Document images with source code:
......

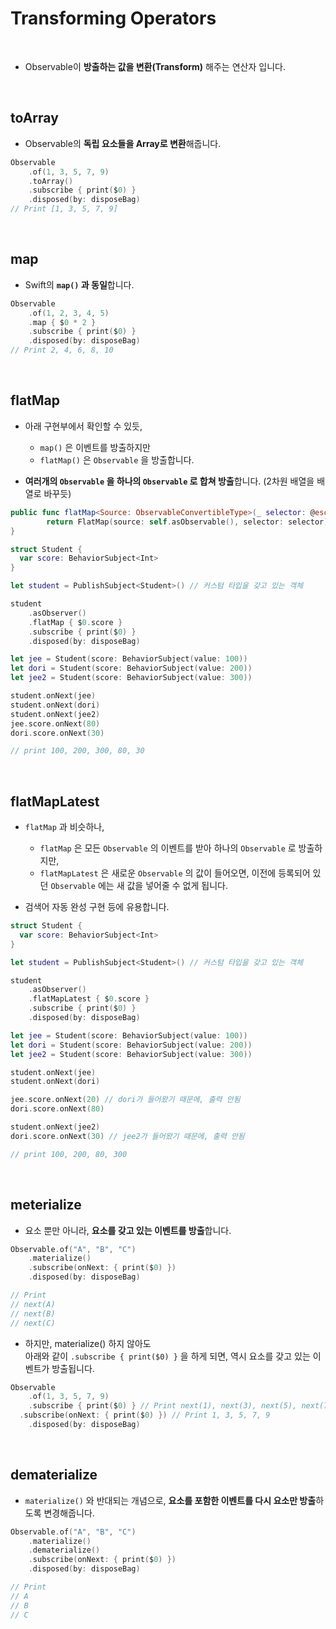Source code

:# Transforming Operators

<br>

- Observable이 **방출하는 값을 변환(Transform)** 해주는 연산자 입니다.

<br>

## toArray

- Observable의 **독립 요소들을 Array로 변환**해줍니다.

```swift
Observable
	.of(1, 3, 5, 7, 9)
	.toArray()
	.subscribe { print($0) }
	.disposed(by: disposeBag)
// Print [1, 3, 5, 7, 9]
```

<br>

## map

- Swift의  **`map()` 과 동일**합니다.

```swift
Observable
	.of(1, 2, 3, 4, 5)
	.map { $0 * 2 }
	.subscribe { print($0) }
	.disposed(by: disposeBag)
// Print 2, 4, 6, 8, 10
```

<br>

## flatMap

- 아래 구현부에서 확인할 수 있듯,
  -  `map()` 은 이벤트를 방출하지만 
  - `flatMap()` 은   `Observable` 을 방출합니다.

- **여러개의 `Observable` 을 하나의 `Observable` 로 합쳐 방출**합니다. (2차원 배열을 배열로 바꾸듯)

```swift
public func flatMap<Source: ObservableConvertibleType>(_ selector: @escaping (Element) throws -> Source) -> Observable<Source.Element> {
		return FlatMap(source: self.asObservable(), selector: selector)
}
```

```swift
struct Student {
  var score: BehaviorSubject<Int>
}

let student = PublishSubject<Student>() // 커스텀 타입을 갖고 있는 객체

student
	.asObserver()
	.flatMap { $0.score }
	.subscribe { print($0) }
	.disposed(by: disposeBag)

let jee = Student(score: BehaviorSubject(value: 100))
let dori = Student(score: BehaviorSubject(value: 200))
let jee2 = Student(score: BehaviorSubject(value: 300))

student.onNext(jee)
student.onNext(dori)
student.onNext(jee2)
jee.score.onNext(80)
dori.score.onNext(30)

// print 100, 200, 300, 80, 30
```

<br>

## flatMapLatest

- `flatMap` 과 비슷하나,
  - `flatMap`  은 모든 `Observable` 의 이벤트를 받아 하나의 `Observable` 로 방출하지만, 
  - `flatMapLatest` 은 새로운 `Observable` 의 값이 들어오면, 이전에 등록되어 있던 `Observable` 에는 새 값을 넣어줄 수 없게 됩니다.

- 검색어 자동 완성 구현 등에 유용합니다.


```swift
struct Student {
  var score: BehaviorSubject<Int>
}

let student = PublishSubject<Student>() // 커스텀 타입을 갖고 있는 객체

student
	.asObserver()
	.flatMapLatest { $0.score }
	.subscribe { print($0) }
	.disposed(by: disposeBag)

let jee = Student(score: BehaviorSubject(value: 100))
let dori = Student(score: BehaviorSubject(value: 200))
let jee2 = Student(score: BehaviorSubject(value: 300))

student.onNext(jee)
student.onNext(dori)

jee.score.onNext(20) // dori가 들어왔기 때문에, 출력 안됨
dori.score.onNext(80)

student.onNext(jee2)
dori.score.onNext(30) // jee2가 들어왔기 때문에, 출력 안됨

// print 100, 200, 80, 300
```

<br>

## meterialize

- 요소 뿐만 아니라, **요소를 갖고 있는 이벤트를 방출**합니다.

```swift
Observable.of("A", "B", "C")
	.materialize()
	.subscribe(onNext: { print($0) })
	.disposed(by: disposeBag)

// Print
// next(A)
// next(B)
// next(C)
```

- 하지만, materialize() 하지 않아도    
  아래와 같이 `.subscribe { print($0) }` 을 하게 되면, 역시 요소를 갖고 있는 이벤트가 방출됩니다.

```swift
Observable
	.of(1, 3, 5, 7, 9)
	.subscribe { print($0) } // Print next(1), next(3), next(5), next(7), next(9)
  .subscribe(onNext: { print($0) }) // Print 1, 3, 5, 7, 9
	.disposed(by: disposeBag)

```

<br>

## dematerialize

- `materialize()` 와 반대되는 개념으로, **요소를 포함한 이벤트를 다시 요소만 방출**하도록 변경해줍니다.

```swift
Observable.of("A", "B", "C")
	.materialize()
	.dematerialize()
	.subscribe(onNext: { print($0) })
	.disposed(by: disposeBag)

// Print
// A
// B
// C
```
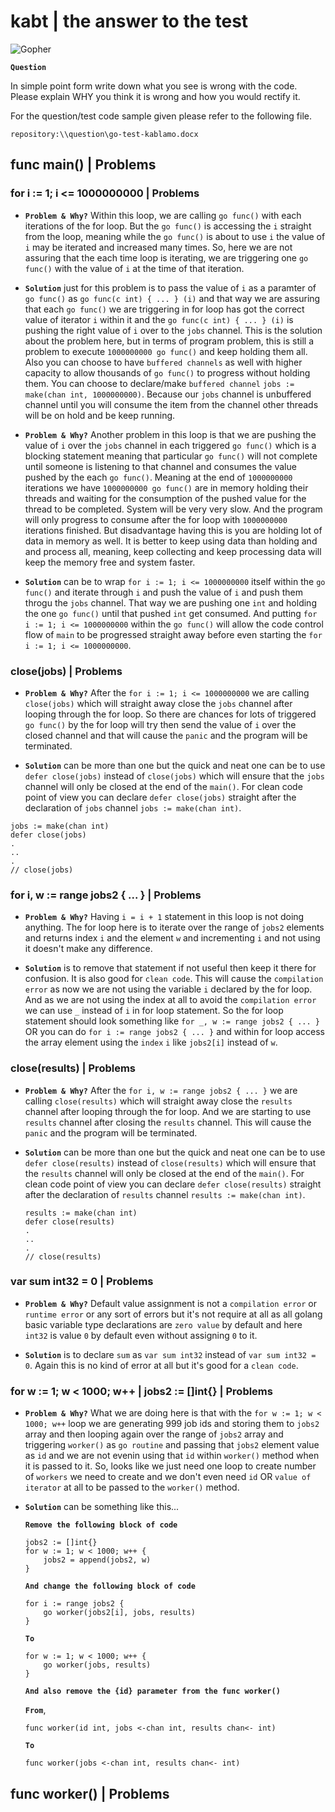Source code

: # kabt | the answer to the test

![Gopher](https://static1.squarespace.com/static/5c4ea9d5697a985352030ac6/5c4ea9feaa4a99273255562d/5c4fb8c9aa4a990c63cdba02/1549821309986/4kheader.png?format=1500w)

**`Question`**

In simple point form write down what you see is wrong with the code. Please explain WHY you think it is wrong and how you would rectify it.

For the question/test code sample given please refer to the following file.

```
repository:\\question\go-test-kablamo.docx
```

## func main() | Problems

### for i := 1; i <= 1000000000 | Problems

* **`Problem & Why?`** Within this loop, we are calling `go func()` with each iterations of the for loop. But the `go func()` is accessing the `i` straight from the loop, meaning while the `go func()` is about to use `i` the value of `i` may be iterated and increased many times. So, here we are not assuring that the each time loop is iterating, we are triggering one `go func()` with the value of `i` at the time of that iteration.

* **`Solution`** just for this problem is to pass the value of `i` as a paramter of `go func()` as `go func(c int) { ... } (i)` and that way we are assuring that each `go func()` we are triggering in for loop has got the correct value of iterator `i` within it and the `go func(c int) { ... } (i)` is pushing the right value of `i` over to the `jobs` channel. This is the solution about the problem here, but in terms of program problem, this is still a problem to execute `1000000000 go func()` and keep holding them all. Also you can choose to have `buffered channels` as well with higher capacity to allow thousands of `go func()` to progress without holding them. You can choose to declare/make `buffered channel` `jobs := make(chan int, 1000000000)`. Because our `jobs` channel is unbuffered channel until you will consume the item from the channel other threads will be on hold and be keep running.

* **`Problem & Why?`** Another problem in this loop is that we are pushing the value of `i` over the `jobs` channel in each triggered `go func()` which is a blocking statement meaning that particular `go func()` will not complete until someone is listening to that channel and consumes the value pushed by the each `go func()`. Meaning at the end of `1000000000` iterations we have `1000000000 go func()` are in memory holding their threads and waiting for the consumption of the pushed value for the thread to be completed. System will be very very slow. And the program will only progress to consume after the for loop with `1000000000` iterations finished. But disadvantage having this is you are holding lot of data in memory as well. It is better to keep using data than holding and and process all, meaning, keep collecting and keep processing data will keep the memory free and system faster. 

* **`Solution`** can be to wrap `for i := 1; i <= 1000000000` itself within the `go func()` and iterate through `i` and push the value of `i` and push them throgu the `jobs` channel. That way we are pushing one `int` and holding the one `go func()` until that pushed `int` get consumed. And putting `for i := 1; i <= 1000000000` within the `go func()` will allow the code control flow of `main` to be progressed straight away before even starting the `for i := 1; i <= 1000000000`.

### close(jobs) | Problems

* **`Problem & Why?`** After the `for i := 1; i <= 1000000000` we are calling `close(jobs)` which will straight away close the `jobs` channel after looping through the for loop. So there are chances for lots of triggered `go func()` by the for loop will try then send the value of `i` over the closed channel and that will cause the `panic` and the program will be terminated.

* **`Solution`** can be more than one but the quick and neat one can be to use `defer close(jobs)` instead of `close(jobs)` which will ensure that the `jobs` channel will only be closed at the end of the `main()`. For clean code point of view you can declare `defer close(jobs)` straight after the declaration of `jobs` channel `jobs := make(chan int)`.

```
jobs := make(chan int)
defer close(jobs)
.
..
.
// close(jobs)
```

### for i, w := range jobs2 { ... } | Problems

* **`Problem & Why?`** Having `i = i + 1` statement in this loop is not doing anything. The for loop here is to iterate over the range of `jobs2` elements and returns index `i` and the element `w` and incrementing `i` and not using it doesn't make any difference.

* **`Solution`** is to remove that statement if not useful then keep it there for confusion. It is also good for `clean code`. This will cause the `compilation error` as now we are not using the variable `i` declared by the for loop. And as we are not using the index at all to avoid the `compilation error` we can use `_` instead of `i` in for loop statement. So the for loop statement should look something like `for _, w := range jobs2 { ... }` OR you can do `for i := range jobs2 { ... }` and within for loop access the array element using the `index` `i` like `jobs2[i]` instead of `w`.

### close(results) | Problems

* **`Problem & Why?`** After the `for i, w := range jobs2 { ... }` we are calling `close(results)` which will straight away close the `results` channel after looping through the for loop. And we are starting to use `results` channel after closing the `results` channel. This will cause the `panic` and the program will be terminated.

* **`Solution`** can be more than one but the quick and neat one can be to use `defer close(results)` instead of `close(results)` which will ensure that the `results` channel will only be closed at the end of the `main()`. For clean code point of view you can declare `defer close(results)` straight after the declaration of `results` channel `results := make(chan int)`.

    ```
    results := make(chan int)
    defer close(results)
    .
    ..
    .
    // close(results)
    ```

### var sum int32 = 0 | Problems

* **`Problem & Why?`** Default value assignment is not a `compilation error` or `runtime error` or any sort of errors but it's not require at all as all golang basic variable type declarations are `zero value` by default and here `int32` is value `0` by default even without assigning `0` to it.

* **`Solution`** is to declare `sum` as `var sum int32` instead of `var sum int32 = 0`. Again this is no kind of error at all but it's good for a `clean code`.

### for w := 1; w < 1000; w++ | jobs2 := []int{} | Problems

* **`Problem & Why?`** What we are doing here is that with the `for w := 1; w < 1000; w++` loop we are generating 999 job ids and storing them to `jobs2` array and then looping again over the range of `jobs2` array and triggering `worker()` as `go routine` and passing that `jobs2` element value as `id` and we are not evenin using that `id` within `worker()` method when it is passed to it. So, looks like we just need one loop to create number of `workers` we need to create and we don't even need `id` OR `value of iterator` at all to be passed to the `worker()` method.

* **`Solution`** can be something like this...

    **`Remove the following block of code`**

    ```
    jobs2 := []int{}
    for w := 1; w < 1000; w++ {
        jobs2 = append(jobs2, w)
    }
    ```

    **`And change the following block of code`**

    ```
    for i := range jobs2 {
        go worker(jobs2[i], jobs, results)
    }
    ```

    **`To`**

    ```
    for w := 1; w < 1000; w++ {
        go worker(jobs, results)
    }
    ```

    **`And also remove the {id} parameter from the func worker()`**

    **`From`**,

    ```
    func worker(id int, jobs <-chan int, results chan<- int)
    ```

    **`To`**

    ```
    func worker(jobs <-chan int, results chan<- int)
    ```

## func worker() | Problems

......

Out of the records above, pick each line that contains the string "until".

TASK OUTPUT:
* **`Solution`** just for this problem is to pass the value of `i` as a paramter of `go func()` as `go func(c int) { ... } (i)` and that way we are assuring that each `go func()` we are triggering in for loop has got the correct value of iterator `i` within it and the `go func(c int) { ... } (i)` is pushing the right value of `i` over to the `jobs` channel. This is the solution about the problem here, but in terms of program problem, this is still a problem to execute `1000000000 go func()` and keep holding them all. Also you can choose to have `buffered channels` as well with higher capacity to allow thousands of `go func()` to progress without holding them. You can choose to declare/make `buffered channel` `jobs := make(chan int, 1000000000)`. Because our `jobs` channel is unbuffered channel until you will consume the item from the channel other threads will be on hold and be keep running.
* **`Problem & Why?`** Another problem in this loop is that we are pushing the value of `i` over the `jobs` channel in each triggered `go func()` which is a blocking statement meaning that particular `go func()` will not complete until someone is listening to that channel and consumes the value pushed by the each `go func()`. Meaning at the end of `1000000000` iterations we have `1000000000 go func()` are in memory holding their threads and waiting for the consumption of the pushed value for the thread to be completed. System will be very very slow. And the program will only progress to consume after the for loop with `1000000000` iterations finished. But disadvantage having this is you are holding lot of data in memory as well. It is better to keep using data than holding and and process all, meaning, keep collecting and keep processing data will keep the memory free and system faster. 
* **`Solution`** can be to wrap `for i := 1; i <= 1000000000` itself within the `go func()` and iterate through `i` and push the value of `i` and push them throgu the `jobs` channel. That way we are pushing one `int` and holding the one `go func()` until that pushed `int` get consumed. And putting `for i := 1; i <= 1000000000` within the `go func()` will allow the code control flow of `main` to be progressed straight away before even starting the `for i := 1; i <= 1000000000`.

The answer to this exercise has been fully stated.